**HOW TO COMPLETE THIS TASK**
Go over the entries below line by line, copying each one that contains the word "color".

**Stored records**
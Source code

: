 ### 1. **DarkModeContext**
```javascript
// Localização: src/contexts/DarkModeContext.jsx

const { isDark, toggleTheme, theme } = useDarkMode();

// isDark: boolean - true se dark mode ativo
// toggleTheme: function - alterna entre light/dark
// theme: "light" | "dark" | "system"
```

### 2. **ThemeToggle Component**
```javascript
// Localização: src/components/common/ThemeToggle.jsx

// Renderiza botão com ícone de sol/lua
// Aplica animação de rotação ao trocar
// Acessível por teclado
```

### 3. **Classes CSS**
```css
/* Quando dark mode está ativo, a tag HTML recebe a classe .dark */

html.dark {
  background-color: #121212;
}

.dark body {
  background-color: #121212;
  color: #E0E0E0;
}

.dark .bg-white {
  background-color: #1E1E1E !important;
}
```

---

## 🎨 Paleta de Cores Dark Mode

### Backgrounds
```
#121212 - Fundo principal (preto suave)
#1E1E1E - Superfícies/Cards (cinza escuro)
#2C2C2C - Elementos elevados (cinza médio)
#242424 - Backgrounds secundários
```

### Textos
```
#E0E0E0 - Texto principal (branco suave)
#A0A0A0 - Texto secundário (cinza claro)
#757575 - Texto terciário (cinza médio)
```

**OUTPUT OF THE TASK**
  background-color: #121212;
  background-color: #121212;
  color: #E0E0E0;
  background-color: #1E1E1E !important;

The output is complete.